Labor and Employment Alert

Supreme Court Decides Employers Must Make Religious Accommodations Regardless of Knowledge of Need for Accommodation

June 3, 2015

On June 1, 2015, the U.S. Supreme Court held, in Equal Employment Opportunity Commission v. Abercrombie & Fitch Stores, Inc., that an employer violates federal anti-discrimination law where an applicant’s need for a religious accommodation is a motivating factor in the employer’s hiring decision. As the Court made clear, Title VII prohibits an employer from making employment decisions based on an individual’s religious practices, regardless of whether the employer has actual knowledge of the individual’s need for a religious accommodation. When an individual’s perceived or actual religious practice conflicts with a neutral employment policy, this prohibition on discrimination requires that employers grant religious accommodations.

The plaintiff in the Abercrombie case was Samantha Elauf, a practicing Muslim who, consistent with her religious beliefs, wears a headscarf. Elauf applied for a job at an Abercrombie & Fitch store. The assistant manager who interviewed Elauf determined that Elauf was qualified for the job, but was concerned that Elauf’s headscarf would violate the company’s “Look Policy,” which governs employee dress at Abercrombie stores and prohibits employees from wearing “caps.” The assistant manager sought guidance from her district manager, telling him that she believed Elauf wore her headscarf because of her religion. The district manager told the assistant manager that all headwear, including Elauf’s headscarf, violated the “Look Policy” and instructed her not to hire Elauf. The Equal Employment Opportunity Commission (the “EEOC”) sued Abercrombie for religious discrimination on Elauf’s behalf. After the EEOC secured a $20,000 judgment for Elauf, the Tenth Circuit reversed on appeal, holding that an employer cannot be held liable for failing to accommodate a religious practice unless the applicant or employee first provides the employer with “actual knowledge” of her need for an accommodation. The EEOC appealed to the Supreme Court.

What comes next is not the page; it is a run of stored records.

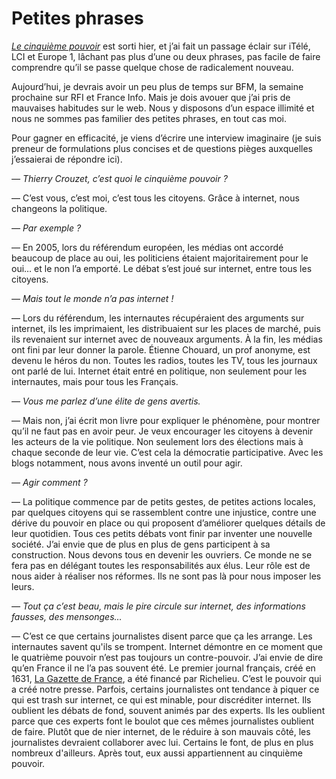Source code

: # Petites phrases

[*Le cinquième pouvoir*](/le-cinquieme-pouvoir/) est sorti hier, et j’ai fait un passage éclair sur iTélé, LCI et Europe 1, lâchant pas plus d’une ou deux phrases, pas facile de faire comprendre qu’il se passe quelque chose de radicalement nouveau.

Aujourd’hui, je devrais avoir un peu plus de temps sur BFM, la semaine prochaine sur RFI et France Info. Mais je dois avouer que j’ai pris de mauvaises habitudes sur le web. Nous y disposons d’un espace illimité et nous ne sommes pas familier des petites phrases, en tout cas moi.

Pour gagner en efficacité, je viens d’écrire une interview imaginaire (je suis preneur de formulations plus concises et de questions pièges auxquelles j’essaierai de répondre ici).

*— Thierry Crouzet, c’est quoi le cinquième pouvoir ?*

— C’est vous, c’est moi, c’est tous les citoyens. Grâce à internet, nous changeons la politique.

*— Par exemple ?*

— En 2005, lors du référendum européen, les médias ont accordé beaucoup de place au oui, les politiciens étaient majoritairement pour le oui… et le non l’a emporté. Le débat s’est joué sur internet, entre tous les citoyens.

*— Mais tout le monde n’a pas internet !*

— Lors du référendum, les internautes récupéraient des arguments sur internet, ils les imprimaient, les distribuaient sur les places de marché, puis ils revenaient sur internet avec de nouveaux arguments. À la fin, les médias ont fini par leur donner la parole. Étienne Chouard, un prof anonyme, est devenu le héros du non. Toutes les radios, toutes les TV, tous les journaux ont parlé de lui. Internet était entré en politique, non seulement pour les internautes, mais pour tous les Français.

*— Vous me parlez d’une élite de gens avertis.*

— Mais non, j’ai écrit mon livre pour expliquer le phénomène, pour montrer qu’il ne faut pas en avoir peur. Je veux encourager les citoyens à devenir les acteurs de la vie politique. Non seulement lors des élections mais à chaque seconde de leur vie. C’est cela la démocratie participative. Avec les blogs notamment, nous avons inventé un outil pour agir.

*— Agir comment ?*

— La politique commence par de petits gestes, de petites actions locales, par quelques citoyens qui se rassemblent contre une injustice, contre une dérive du pouvoir en place ou qui proposent d’améliorer quelques détails de leur quotidien. Tous ces petits débats vont finir par inventer une nouvelle société. J’ai envie que de plus en plus de gens participent à sa construction. Nous devons tous en devenir les ouvriers. Ce monde ne se fera pas en délégant toutes les responsabilités aux élus. Leur rôle est de nous aider à réaliser nos réformes. Ils ne sont pas là pour nous imposer les leurs.

*— Tout ça c’est beau, mais le pire circule sur internet, des informations fausses, des mensonges…*

— C’est ce que certains journalistes disent parce que ça les arrange. Les internautes savent qu'ils se trompent. Internet démontre en ce moment que le quatrième pouvoir n’est pas toujours un contre-pouvoir. J’ai envie de dire qu’en France il ne l’a pas souvent été. Le premier journal français, créé en 1631, [La Gazette de France](http://en.wikipedia.org/wiki/La_Gazette), a été financé par Richelieu. C’est le pouvoir qui a créé notre presse. Parfois, certains journalistes ont tendance à piquer ce qui est trash sur internet, ce qui est minable, pour discréditer internet. Ils oublient les débats de fond, souvent animés par des experts. Ils les oublient parce que ces experts font le boulot que ces mêmes journalistes oublient de faire. Plutôt que de nier internet, de le réduire à son mauvais côté, les journalistes devraient collaborer avec lui. Certains le font, de plus en plus nombreux d'ailleurs. Après tout, eux aussi appartiennent au cinquième pouvoir.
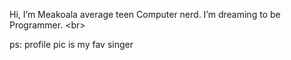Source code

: Hi, I’m Meakoala average teen Computer nerd.
I’m dreaming to be Programmer. <br\>

ps: profile pic is my fav singer



<!---
Meakoala/Meakoala is a ✨ special ✨ repository because its `README.md` (this file) appears on your GitHub profile.
You can click the Preview link to take a look at your changes.
--->
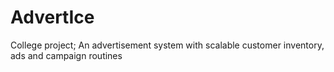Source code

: # AdvertIce
College project; An advertisement system with scalable customer inventory, ads and campaign routines
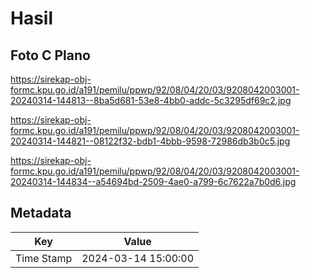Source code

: # Hasil

## Foto C Plano

https://sirekap-obj-formc.kpu.go.id/a191/pemilu/ppwp/92/08/04/20/03/9208042003001-20240314-144813--8ba5d681-53e8-4bb0-addc-5c3295df69c2.jpg

https://sirekap-obj-formc.kpu.go.id/a191/pemilu/ppwp/92/08/04/20/03/9208042003001-20240314-144821--08122f32-bdb1-4bbb-9598-72986db3b0c5.jpg

https://sirekap-obj-formc.kpu.go.id/a191/pemilu/ppwp/92/08/04/20/03/9208042003001-20240314-144834--a54694bd-2509-4ae0-a799-6c7622a7b0d6.jpg


## Metadata

| Key        | Value               |
| ---------- | ------------------- |
| Time Stamp | 2024-03-14 15:00:00 |




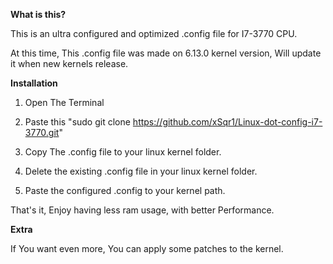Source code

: **What is this?**

This is an ultra configured and optimized .config file for I7-3770 CPU.

At this time, This .config file was made on 6.13.0 kernel version, Will update it when new kernels release.

**Installation**

1. Open The Terminal

2. Paste this "sudo git clone https://github.com/xSqr1/Linux-dot-config-i7-3770.git"

3. Copy The .config file to your linux kernel folder.

4. Delete the existing .config file in your linux kernel folder.

5. Paste the configured .config to your kernel path.

That's it, Enjoy having less ram usage, with better Performance.


**Extra**

If You want even more, You can apply some patches to the kernel.

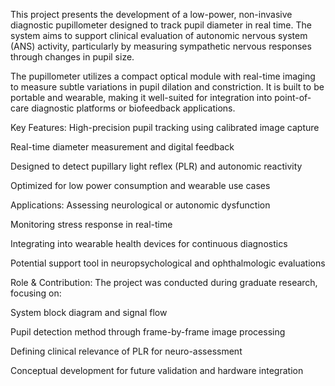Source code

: This project presents the development of a low-power, non-invasive diagnostic pupillometer designed to track pupil diameter in real time. The system aims to support clinical evaluation of autonomic nervous system (ANS) activity, particularly by measuring sympathetic nervous responses through changes in pupil size.

The pupillometer utilizes a compact optical module with real-time imaging to measure subtle variations in pupil dilation and constriction. It is built to be portable and wearable, making it well-suited for integration into point-of-care diagnostic platforms or biofeedback applications.

Key Features:
High-precision pupil tracking using calibrated image capture

Real-time diameter measurement and digital feedback

Designed to detect pupillary light reflex (PLR) and autonomic reactivity

Optimized for low power consumption and wearable use cases

Applications:
Assessing neurological or autonomic dysfunction

Monitoring stress response in real-time

Integrating into wearable health devices for continuous diagnostics

Potential support tool in neuropsychological and ophthalmologic evaluations

Role & Contribution:
The project was conducted during graduate research, focusing on:

System block diagram and signal flow

Pupil detection method through frame-by-frame image processing

Defining clinical relevance of PLR for neuro-assessment

Conceptual development for future validation and hardware integration
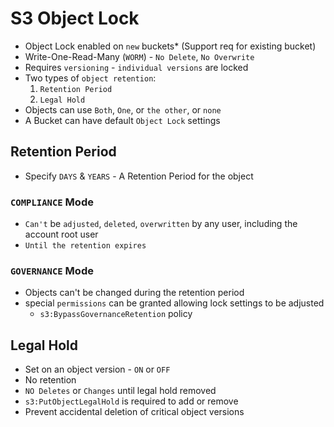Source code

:# S3 Object Lock

- Object Lock enabled on `new` buckets* (Support req for existing bucket)
- Write-One-Read-Many (`WORM`) - `No Delete`, `No Overwrite`
- Requires `versioning` - `individual versions` are locked
- Two types of `object retention`:
    1. `Retention Period`
    1. `Legal Hold`
- Objects can use `Both`, `One`, or `the other`, or `none`
- A Bucket can have default `Object Lock` settings

## Retention Period

- Specify `DAYS` & `YEARS` - A Retention Period for the object

### `COMPLIANCE` Mode

- `Can't` be `adjusted`, `deleted`, `overwritten` by any user, including the account root user
- `Until the retention expires`

### `GOVERNANCE` Mode

- Objects can't be changed during the retention period
- special `permissions` can be granted allowing lock settings to be adjusted
    - `s3:BypassGovernanceRetention` policy

## Legal Hold

- Set on an object version - `ON` or `OFF`
- No retention
- `NO Deletes` or `Changes` until legal hold removed
- `s3:PutObjectLegalHold` is required to add or remove
- Prevent accidental deletion of critical object versions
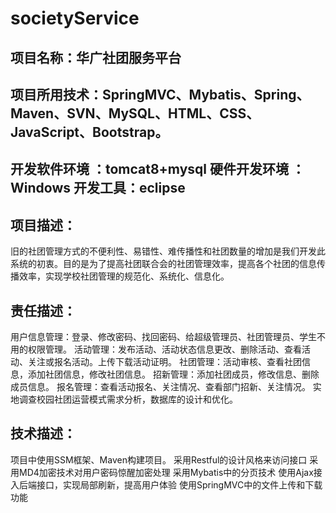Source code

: # societyService
## 项目名称：华广社团服务平台
## 项目所用技术：SpringMVC、Mybatis、Spring、Maven、SVN、MySQL、HTML、CSS、JavaScript、Bootstrap。
## 开发软件环境 ：tomcat8+mysql   硬件开发环境 ：Windows   开发工具：eclipse
## 项目描述：
旧的社团管理方式的不便利性、易错性、难传播性和社团数量的增加是我们开发此系统的初衷。目的是为了提高社团联合会的社团管理效率，提高各个社团的信息传播效率，实现学校社团管理的规范化、系统化、信息化。
## 责任描述：
用户信息管理：登录、修改密码、找回密码、给超级管理员、社团管理员、学生不用的权限管理。
活动管理：发布活动、活动状态信息更改、删除活动、查看活动、关注或报名活动。上传下载活动证明。
社团管理：活动审核、查看社团信息，添加社团信息，修改社团信息。
招新管理：添加社团成员，修改信息、删除成员信息。
报名管理：查看活动报名、关注情况、查看部门招新、关注情况。
实地调查校园社团运营模式需求分析，数据库的设计和优化。
## 技术描述：
项目中使用SSM框架、Maven构建项目。
采用Restful的设计风格来访问接口
采用MD4加密技术对用户密码惊醒加密处理
采用Mybatis中的分页技术
使用Ajax接入后端接口，实现局部刷新，提高用户体验
使用SpringMVC中的文件上传和下载功能
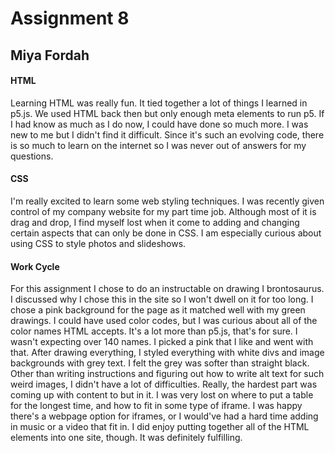 # Assignment 8
## Miya Fordah
#### HTML

Learning HTML was really fun. It tied together a lot of things I learned in p5.js. We used HTML back then
but only enough meta elements to run p5. If I had know as much as I do now, I could have done so much more.
I was new to me but I didn't find it difficult. Since it's such an evolving code, there is so much to learn
on the internet so I was never out of answers for my questions.

#### CSS

I'm really excited to learn some web styling techniques. I was recently given control of my company website
for my part time job. Although most of it is drag and drop, I find myself lost when it come to adding and
changing certain aspects that can only be done in CSS. I am especially curious about using CSS to style photos and slideshows.

#### Work Cycle

For this assignment I chose to do an instructable on drawing I brontosaurus. I discussed why I chose this in the site so I won't dwell on it for too long. I chose a pink background for the page as it matched well with my green drawings. I could have used color codes, but I was curious about all of the color names HTML accepts. It's a lot more than p5.js, that's for sure. I wasn't expecting over 140 names. I picked a pink that I like and went with that. After drawing everything, I styled everything with white divs and image backgrounds with grey text. I felt the grey was softer than straight black. Other than writing instructions and figuring out how to write alt text for such weird images, I didn't have a lot of difficulties. Really, the hardest part was coming up with content to but in it. I was very lost on where to put a table for the longest time, and how to fit in some type of iframe. I was happy there's a webpage option for iframes, or I would've had a hard time adding in music or a video that fit in. I did enjoy putting together all of the HTML elements into one site, though. It was definitely fulfilling.
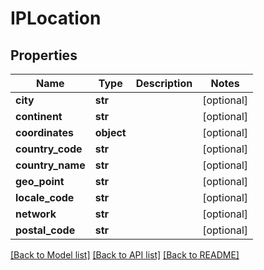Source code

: # IPLocation

## Properties
Name | Type | Description | Notes
------------ | ------------- | ------------- | -------------
**city** | **str** |  | [optional] 
**continent** | **str** |  | [optional] 
**coordinates** | **object** |  | [optional] 
**country_code** | **str** |  | [optional] 
**country_name** | **str** |  | [optional] 
**geo_point** | **str** |  | [optional] 
**locale_code** | **str** |  | [optional] 
**network** | **str** |  | [optional] 
**postal_code** | **str** |  | [optional] 

[[Back to Model list]](../README.md#documentation-for-models) [[Back to API list]](../README.md#documentation-for-api-endpoints) [[Back to README]](../README.md)

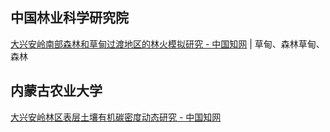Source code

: 
## 中国林业科学研究院

[大兴安岭南部森林和草甸过渡地区的林火模拟研究 - 中国知网](https://kns.cnki.net/kcms2/article/abstract?v=MdENDFpkZq41D4GjGlnwsAmCThfqMV01WXnwjoRYDGMIALqFK8fVo3F6RhcBwdOGtNbr1KJuvoB-HcXkSgEjWpt5ACG9G3HoVOyuLfSu2WBKtdk3H3Hn0zfVCZtHUS351GJM7dur-AaOI1fgDufIPRWr2e6RjaNGUB656me63ciokSWzYran_VMLbtD_nHooRDmmgEzcy2trFHpA1Dq2ug==&uniplatform=NZKPT) | 草甸、森林草甸、森林

## 内蒙古农业大学

[大兴安岭林区表层土壤有机碳密度动态研究 - 中国知网](https://kns.cnki.net/kcms2/article/abstract?v=WStw-Pbchoy2oH-d1EfkWES7oIJKc3MS2KXoChH3o0iqV2L_qAOHmc_35JBJGDeM66QjRc-PB1xF0e3to6A4whmLoXgrTs_UBrRWXKiOlOXVbbN-MRPT8ywdqWa17M6YKVSfgIAZhitK_GKRl_71Quc6yTlqKucvbllJ---imBNE9jRt-c3K9oFpA78r_AONM2FgHUQP5xU=&uniplatform=NZKPT&language=CHS)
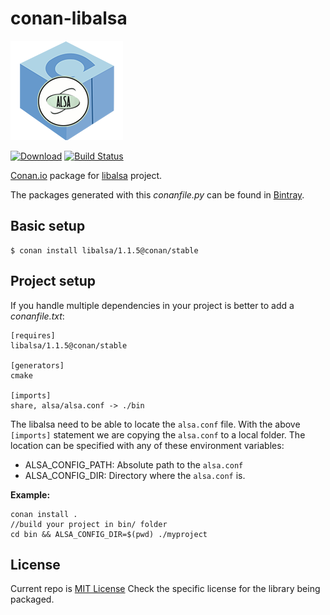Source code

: # conan-libalsa

![conan-libalsa image](conan_libalsa.png)

[![Download](https://api.bintray.com/packages/conan-community/conan/libalsa%3Aconan/images/download.svg?version=0.1-p0%3Astable)](https://bintray.com/conan-community/conan/libalsa%3Aconan/0.1-p0%3Astable/link)
[![Build Status](https://travis-ci.org/conan-community/conan-libalsa.svg?branch=stable%2F0.1-p0)](https://travis-ci.org/conan-community/conan-libalsa)

[Conan.io](https://conan.io) package for [libalsa](https://www.alsa-project.org) project.

The packages generated with this *conanfile.py* can be found in [Bintray](https://bintray.com/conan-community/conan/libalsa%3Aconan).

## Basic setup

    $ conan install libalsa/1.1.5@conan/stable

## Project setup

If you handle multiple dependencies in your project is better to add a *conanfile.txt*:

    [requires]
    libalsa/1.1.5@conan/stable

    [generators]
    cmake
    
    [imports]
    share, alsa/alsa.conf -> ./bin
    
 
The libalsa need to be able to locate the ``alsa.conf`` file.
With the above ``[imports]`` statement we are copying the ``alsa.conf`` to a local folder.
The location can be specified with any of these environment variables:

- ALSA_CONFIG_PATH: Absolute path to the ``alsa.conf`` 
- ALSA_CONFIG_DIR: Directory where the ``alsa.conf`` is.


**Example:**

    conan install .
    //build your project in bin/ folder
    cd bin && ALSA_CONFIG_DIR=$(pwd) ./myproject
    


## License

Current repo is [MIT License](LICENSE)
Check the specific license for the library being packaged.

In an 8-1 decision, the Supreme Court reversed the Tenth Circuit. To succeed on a Title VII claim, the Court ruled, an applicant does not have to show that the employer had “actual knowledge” of her need for a religious accommodation. Rather, the applicant only needs to show that an applicant’s need for an accommodation – whether known or only suspected by the employer – was a motivating factor in the employer’s decision. “[T]he rule for failure to accommodate religious practice claims,” the Court wrote, “is straightforward: An employer may not make an applicant’s religious practice, confirmed or otherwise, a factor in employment decisions.” The Court also rejected Abercrombie’s argument that its “Look Policy” is neutral and therefore cannot constitute intentional discrimination. Title VII, the Court reasoned, does not just demand neutrality toward religious practices. Rather, it affords religious practices “favored treatment.” The law affirmatively obligates employers not to discriminate on the basis of an individual’s religious practices, and it requires that employers grant religious accommodations to otherwise neutral workplace policies.

The Abercrombie decision provides important guidance for employers regarding religious accommodations. Employers cannot make employment decisions based on an individual’s religious practice, whether actual or perceived. Nor can employers avoid liability for a discriminatory employment decision simply because an applicant or employee did not formally request an accommodation. Moreover, the decision makes clear that employers must make exceptions to neutrally written employment policies where they conflict with an individual’s religious practices, unless doing so would present an undue hardship.